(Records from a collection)
=== Begin Enclosure ===

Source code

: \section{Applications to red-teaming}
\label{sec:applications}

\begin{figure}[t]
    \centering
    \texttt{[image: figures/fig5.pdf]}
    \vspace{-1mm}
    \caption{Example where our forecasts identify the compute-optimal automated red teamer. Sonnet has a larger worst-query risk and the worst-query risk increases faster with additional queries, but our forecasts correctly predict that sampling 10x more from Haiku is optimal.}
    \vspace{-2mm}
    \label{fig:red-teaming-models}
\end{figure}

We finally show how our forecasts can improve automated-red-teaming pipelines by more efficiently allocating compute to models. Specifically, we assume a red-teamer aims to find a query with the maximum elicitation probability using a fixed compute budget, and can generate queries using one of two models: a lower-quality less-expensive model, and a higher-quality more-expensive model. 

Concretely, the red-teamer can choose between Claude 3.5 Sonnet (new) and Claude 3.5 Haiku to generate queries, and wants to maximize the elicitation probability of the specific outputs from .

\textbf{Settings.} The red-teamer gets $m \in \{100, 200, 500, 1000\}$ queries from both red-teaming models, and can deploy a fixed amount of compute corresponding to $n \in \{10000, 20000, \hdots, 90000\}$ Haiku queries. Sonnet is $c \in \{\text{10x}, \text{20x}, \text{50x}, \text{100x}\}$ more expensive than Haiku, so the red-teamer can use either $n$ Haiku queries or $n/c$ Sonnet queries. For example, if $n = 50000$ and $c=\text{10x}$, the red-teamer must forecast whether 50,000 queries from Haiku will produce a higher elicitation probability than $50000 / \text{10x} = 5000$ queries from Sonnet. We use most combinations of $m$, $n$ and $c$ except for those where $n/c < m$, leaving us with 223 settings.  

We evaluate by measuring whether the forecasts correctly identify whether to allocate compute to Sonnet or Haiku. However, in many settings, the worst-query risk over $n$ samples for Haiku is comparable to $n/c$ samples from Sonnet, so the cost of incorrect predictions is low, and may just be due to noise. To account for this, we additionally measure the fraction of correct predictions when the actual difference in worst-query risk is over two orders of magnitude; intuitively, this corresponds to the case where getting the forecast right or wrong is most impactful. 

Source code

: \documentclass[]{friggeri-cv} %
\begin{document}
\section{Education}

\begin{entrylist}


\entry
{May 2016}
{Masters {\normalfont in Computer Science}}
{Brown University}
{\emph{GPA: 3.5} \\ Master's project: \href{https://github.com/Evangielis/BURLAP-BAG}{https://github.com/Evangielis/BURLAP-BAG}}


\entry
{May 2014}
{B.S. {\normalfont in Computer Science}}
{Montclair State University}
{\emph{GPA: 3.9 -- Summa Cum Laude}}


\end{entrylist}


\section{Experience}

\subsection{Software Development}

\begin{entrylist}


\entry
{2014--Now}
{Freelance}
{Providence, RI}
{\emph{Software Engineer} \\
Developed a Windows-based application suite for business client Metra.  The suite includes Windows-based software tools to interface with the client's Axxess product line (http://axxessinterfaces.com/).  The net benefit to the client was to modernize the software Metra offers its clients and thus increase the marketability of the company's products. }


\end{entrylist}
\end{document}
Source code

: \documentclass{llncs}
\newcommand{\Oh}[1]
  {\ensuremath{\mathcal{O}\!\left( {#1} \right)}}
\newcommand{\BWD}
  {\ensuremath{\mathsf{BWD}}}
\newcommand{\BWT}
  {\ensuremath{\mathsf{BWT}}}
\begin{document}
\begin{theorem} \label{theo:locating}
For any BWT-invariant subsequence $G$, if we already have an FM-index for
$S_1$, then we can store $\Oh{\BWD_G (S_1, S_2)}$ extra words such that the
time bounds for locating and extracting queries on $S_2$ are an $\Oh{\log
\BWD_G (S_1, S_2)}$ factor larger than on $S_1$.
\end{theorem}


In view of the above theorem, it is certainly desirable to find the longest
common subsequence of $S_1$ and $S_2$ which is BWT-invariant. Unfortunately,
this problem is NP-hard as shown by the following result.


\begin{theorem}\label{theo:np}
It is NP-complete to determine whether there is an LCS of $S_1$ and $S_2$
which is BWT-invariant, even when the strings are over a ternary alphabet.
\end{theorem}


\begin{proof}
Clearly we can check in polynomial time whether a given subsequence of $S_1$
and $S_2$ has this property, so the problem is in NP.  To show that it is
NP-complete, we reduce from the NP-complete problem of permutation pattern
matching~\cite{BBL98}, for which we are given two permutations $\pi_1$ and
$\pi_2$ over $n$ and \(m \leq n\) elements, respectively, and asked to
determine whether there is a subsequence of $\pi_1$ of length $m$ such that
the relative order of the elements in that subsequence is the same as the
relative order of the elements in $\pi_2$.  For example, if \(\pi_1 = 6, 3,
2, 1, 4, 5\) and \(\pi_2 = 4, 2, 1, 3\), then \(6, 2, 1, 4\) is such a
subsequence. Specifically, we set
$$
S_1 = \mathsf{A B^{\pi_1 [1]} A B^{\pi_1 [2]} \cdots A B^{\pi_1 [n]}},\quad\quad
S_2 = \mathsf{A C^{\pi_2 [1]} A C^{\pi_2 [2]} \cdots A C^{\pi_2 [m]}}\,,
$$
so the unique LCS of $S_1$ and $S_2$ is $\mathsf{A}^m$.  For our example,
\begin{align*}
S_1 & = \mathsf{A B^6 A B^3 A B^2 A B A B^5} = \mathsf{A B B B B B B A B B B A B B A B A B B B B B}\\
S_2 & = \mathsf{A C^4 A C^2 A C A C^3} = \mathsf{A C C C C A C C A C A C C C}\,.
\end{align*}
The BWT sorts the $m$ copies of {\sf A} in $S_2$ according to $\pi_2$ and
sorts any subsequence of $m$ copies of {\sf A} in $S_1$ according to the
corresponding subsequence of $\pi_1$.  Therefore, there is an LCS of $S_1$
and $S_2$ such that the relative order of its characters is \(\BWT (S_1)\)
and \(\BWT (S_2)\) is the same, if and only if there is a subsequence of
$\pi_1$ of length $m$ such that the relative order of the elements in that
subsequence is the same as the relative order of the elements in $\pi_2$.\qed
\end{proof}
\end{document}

=== End Enclosure ===

*About this exercise*
Having gone through the data above, repeat it exactly.

*Solution*
Source code

: \section{Applications to red-teaming}
\label{sec:applications}

\begin{figure}[t]
    \centering
    \texttt{[image: figures/fig5.pdf]}
    \vspace{-1mm}
    \caption{Example where our forecasts identify the compute-optimal automated red teamer. Sonnet has a larger worst-query risk and the worst-query risk increases faster with additional queries, but our forecasts correctly predict that sampling 10x more from Haiku is optimal.}
    \vspace{-2mm}
    \label{fig:red-teaming-models}
\end{figure}

We finally show how our forecasts can improve automated-red-teaming pipelines by more efficiently allocating compute to models. Specifically, we assume a red-teamer aims to find a query with the maximum elicitation probability using a fixed compute budget, and can generate queries using one of two models: a lower-quality less-expensive model, and a higher-quality more-expensive model. 

Concretely, the red-teamer can choose between Claude 3.5 Sonnet (new) and Claude 3.5 Haiku to generate queries, and wants to maximize the elicitation probability of the specific outputs from .

\textbf{Settings.} The red-teamer gets $m \in \{100, 200, 500, 1000\}$ queries from both red-teaming models, and can deploy a fixed amount of compute corresponding to $n \in \{10000, 20000, \hdots, 90000\}$ Haiku queries. Sonnet is $c \in \{\text{10x}, \text{20x}, \text{50x}, \text{100x}\}$ more expensive than Haiku, so the red-teamer can use either $n$ Haiku queries or $n/c$ Sonnet queries. For example, if $n = 50000$ and $c=\text{10x}$, the red-teamer must forecast whether 50,000 queries from Haiku will produce a higher elicitation probability than $50000 / \text{10x} = 5000$ queries from Sonnet. We use most combinations of $m$, $n$ and $c$ except for those where $n/c < m$, leaving us with 223 settings.  

We evaluate by measuring whether the forecasts correctly identify whether to allocate compute to Sonnet or Haiku. However, in many settings, the worst-query risk over $n$ samples for Haiku is comparable to $n/c$ samples from Sonnet, so the cost of incorrect predictions is low, and may just be due to noise. To account for this, we additionally measure the fraction of correct predictions when the actual difference in worst-query risk is over two orders of magnitude; intuitively, this corresponds to the case where getting the forecast right or wrong is most impactful. 

Source code

: \documentclass[]{friggeri-cv} %
\begin{document}
\section{Education}

\begin{entrylist}


\entry
{May 2016}
{Masters {\normalfont in Computer Science}}
{Brown University}
{\emph{GPA: 3.5} \\ Master's project: \href{https://github.com/Evangielis/BURLAP-BAG}{https://github.com/Evangielis/BURLAP-BAG}}


\entry
{May 2014}
{B.S. {\normalfont in Computer Science}}
{Montclair State University}
{\emph{GPA: 3.9 -- Summa Cum Laude}}


\end{entrylist}


\section{Experience}

\subsection{Software Development}

\begin{entrylist}


\entry
{2014--Now}
{Freelance}
{Providence, RI}
{\emph{Software Engineer} \\
Developed a Windows-based application suite for business client Metra.  The suite includes Windows-based software tools to interface with the client's Axxess product line (http://axxessinterfaces.com/).  The net benefit to the client was to modernize the software Metra offers its clients and thus increase the marketability of the company's products. }


\end{entrylist}
\end{document}
Source code

: \documentclass{llncs}
\newcommand{\Oh}[1]
  {\ensuremath{\mathcal{O}\!\left( {#1} \right)}}
\newcommand{\BWD}
  {\ensuremath{\mathsf{BWD}}}
\newcommand{\BWT}
  {\ensuremath{\mathsf{BWT}}}
\begin{document}
\begin{theorem} \label{theo:locating}
For any BWT-invariant subsequence $G$, if we already have an FM-index for
$S_1$, then we can store $\Oh{\BWD_G (S_1, S_2)}$ extra words such that the
time bounds for locating and extracting queries on $S_2$ are an $\Oh{\log
\BWD_G (S_1, S_2)}$ factor larger than on $S_1$.
\end{theorem}


In view of the above theorem, it is certainly desirable to find the longest
common subsequence of $S_1$ and $S_2$ which is BWT-invariant. Unfortunately,
this problem is NP-hard as shown by the following result.


\begin{theorem}\label{theo:np}
It is NP-complete to determine whether there is an LCS of $S_1$ and $S_2$
which is BWT-invariant, even when the strings are over a ternary alphabet.
\end{theorem}


\begin{proof}
Clearly we can check in polynomial time whether a given subsequence of $S_1$
and $S_2$ has this property, so the problem is in NP.  To show that it is
NP-complete, we reduce from the NP-complete problem of permutation pattern
matching~\cite{BBL98}, for which we are given two permutations $\pi_1$ and
$\pi_2$ over $n$ and \(m \leq n\) elements, respectively, and asked to
determine whether there is a subsequence of $\pi_1$ of length $m$ such that
the relative order of the elements in that subsequence is the same as the
relative order of the elements in $\pi_2$.  For example, if \(\pi_1 = 6, 3,
2, 1, 4, 5\) and \(\pi_2 = 4, 2, 1, 3\), then \(6, 2, 1, 4\) is such a
subsequence. Specifically, we set
$$
S_1 = \mathsf{A B^{\pi_1 [1]} A B^{\pi_1 [2]} \cdots A B^{\pi_1 [n]}},\quad\quad
S_2 = \mathsf{A C^{\pi_2 [1]} A C^{\pi_2 [2]} \cdots A C^{\pi_2 [m]}}\,,
$$
so the unique LCS of $S_1$ and $S_2$ is $\mathsf{A}^m$.  For our example,
\begin{align*}
S_1 & = \mathsf{A B^6 A B^3 A B^2 A B A B^5} = \mathsf{A B B B B B B A B B B A B B A B A B B B B B}\\
S_2 & = \mathsf{A C^4 A C^2 A C A C^3} = \mathsf{A C C C C A C C A C A C C C}\,.
\end{align*}
The BWT sorts the $m$ copies of {\sf A} in $S_2$ according to $\pi_2$ and
sorts any subsequence of $m$ copies of {\sf A} in $S_1$ according to the
corresponding subsequence of $\pi_1$.  Therefore, there is an LCS of $S_1$
and $S_2$ such that the relative order of its characters is \(\BWT (S_1)\)
and \(\BWT (S_2)\) is the same, if and only if there is a subsequence of
$\pi_1$ of length $m$ such that the relative order of the elements in that
subsequence is the same as the relative order of the elements in $\pi_2$.\qed
\end{proof}
\end{document}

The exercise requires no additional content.